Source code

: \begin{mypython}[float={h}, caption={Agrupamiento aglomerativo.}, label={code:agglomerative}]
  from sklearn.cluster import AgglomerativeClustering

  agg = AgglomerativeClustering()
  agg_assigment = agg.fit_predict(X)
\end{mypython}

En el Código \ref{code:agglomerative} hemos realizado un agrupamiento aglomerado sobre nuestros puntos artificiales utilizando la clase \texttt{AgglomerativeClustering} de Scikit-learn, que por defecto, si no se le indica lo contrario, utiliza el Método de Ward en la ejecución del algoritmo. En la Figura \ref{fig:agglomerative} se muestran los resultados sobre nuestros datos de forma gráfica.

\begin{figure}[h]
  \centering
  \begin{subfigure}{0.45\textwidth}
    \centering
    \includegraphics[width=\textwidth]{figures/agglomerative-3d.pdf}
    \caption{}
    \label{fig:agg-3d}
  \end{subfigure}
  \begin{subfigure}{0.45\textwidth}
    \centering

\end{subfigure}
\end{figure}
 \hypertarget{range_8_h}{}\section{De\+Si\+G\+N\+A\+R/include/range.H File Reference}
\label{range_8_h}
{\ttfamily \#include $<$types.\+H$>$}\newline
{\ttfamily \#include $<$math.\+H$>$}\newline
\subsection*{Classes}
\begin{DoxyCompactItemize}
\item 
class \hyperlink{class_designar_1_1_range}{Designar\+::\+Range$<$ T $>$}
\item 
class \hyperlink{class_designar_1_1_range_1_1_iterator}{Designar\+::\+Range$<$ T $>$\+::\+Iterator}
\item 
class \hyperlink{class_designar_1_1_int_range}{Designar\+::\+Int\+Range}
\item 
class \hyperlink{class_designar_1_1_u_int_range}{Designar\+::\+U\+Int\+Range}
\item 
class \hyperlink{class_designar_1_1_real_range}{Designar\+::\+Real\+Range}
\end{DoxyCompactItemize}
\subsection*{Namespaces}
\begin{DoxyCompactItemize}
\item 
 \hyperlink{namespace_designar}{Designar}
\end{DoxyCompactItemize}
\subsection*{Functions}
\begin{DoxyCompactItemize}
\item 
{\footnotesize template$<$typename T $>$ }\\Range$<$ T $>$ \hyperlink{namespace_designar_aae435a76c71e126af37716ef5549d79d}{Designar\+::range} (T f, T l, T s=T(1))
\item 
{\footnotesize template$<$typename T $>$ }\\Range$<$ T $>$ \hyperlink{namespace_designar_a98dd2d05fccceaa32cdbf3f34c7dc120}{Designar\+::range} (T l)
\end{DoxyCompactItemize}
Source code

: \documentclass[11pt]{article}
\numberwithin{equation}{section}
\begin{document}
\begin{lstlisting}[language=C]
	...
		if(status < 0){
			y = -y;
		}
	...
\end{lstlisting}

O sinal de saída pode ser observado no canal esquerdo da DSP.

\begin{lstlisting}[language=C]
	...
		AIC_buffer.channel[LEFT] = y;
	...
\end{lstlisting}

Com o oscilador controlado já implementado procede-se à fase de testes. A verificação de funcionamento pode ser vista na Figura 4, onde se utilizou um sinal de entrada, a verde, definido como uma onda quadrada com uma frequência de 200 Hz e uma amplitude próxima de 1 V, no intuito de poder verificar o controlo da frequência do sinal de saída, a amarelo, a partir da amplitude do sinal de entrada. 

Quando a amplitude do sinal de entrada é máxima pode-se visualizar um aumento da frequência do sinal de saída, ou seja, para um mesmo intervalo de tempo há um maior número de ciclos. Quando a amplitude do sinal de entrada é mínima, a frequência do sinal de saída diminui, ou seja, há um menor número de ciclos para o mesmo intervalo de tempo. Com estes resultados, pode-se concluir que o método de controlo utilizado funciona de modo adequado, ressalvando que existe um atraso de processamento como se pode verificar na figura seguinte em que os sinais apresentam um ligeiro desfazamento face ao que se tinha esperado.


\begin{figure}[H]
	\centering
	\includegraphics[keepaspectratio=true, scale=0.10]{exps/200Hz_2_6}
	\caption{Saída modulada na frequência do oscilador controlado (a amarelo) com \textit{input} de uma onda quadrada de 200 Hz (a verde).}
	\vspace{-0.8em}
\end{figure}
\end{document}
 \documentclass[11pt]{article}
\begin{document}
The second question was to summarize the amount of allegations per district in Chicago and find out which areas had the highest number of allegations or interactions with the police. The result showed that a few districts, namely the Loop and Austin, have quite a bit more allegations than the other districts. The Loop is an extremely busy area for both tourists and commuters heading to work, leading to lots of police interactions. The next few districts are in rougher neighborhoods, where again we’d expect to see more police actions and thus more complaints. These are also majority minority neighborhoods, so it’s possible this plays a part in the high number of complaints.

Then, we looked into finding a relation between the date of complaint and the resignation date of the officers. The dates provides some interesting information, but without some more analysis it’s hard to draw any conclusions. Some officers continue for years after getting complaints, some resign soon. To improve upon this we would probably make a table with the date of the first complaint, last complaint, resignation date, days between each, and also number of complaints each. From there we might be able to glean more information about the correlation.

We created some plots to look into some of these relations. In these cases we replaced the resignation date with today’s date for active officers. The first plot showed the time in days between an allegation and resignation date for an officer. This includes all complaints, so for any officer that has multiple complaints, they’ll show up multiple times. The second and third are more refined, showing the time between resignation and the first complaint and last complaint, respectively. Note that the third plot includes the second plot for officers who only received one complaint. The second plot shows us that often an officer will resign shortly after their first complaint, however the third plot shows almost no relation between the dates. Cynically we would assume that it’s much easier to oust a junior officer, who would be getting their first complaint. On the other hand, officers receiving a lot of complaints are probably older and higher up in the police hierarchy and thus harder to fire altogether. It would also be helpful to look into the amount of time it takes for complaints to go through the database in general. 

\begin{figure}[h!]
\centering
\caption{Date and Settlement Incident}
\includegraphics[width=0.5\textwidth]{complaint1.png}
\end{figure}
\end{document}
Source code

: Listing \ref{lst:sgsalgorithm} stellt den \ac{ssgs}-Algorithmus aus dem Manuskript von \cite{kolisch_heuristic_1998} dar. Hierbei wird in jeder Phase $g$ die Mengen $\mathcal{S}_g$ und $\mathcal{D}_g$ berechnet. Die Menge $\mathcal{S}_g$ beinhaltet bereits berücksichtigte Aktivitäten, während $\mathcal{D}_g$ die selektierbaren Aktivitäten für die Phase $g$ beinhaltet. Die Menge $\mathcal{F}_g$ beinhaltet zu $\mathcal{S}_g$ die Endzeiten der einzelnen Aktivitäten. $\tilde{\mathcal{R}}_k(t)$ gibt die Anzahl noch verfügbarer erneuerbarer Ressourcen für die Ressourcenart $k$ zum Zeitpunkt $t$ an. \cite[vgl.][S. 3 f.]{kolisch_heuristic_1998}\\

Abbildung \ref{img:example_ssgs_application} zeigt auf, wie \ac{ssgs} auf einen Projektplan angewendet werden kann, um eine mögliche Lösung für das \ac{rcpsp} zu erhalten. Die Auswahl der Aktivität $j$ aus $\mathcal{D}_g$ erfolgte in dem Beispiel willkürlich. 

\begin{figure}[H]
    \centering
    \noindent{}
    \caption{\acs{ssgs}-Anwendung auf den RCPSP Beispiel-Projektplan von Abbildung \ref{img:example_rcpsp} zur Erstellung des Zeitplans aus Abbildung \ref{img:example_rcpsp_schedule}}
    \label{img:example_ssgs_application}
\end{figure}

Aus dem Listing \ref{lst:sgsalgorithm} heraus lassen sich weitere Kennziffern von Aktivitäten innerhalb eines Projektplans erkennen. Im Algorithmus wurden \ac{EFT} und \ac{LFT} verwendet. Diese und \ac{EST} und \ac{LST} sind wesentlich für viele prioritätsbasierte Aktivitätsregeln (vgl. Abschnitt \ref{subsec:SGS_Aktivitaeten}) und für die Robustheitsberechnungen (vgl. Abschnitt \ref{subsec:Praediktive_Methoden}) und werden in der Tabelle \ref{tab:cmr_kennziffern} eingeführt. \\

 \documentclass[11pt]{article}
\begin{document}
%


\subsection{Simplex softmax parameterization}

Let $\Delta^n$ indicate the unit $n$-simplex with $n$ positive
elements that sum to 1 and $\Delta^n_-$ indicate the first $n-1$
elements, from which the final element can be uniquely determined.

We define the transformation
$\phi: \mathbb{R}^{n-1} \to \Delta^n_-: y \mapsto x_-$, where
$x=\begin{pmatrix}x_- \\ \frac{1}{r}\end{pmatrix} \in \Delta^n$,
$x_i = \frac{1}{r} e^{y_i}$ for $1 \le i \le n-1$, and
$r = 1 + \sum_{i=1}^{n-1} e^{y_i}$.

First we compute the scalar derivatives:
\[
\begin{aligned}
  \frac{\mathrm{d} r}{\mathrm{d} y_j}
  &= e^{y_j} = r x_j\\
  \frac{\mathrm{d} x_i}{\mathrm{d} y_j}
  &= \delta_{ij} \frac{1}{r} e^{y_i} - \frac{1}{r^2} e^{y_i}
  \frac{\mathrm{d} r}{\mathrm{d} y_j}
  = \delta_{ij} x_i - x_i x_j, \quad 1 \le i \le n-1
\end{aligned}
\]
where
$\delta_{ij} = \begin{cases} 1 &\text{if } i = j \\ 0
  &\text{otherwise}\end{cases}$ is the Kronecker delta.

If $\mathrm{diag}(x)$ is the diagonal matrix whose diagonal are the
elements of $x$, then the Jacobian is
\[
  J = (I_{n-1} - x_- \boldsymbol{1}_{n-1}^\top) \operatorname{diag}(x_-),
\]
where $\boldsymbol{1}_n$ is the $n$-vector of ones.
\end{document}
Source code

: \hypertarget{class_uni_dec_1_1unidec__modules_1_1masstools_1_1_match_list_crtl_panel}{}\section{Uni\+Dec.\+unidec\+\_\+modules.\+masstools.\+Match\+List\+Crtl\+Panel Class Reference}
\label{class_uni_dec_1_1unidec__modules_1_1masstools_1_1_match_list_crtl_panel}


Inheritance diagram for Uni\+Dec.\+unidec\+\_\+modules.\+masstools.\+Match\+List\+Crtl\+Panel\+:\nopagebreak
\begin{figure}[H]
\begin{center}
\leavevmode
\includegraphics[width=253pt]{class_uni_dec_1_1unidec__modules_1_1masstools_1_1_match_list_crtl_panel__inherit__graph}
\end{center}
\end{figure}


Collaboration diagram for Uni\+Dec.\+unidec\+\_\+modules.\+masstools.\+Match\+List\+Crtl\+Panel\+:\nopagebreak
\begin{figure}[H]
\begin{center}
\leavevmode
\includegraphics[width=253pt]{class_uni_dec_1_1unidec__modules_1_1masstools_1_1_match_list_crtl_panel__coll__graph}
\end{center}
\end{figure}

============================================================

PROBLEM REQUIREMENTS → Copy exactly the stretch of data above from the line with "the Kronecker delta." through the line with "the $n$-vector of ones.", and omit all other lines.

ANSWER FOR THE TASK →
  &\text{otherwise}\end{cases}$ is the Kronecker delta.

If $\mathrm{diag}(x)$ is the diagonal matrix whose diagonal are the
elements of $x$, then the Jacobian is
\[
  J = (I_{n-1} - x_- \boldsymbol{1}_{n-1}^\top) \operatorname{diag}(x_-),
\]
where $\boldsymbol{1}_n$ is the $n$-vector of ones.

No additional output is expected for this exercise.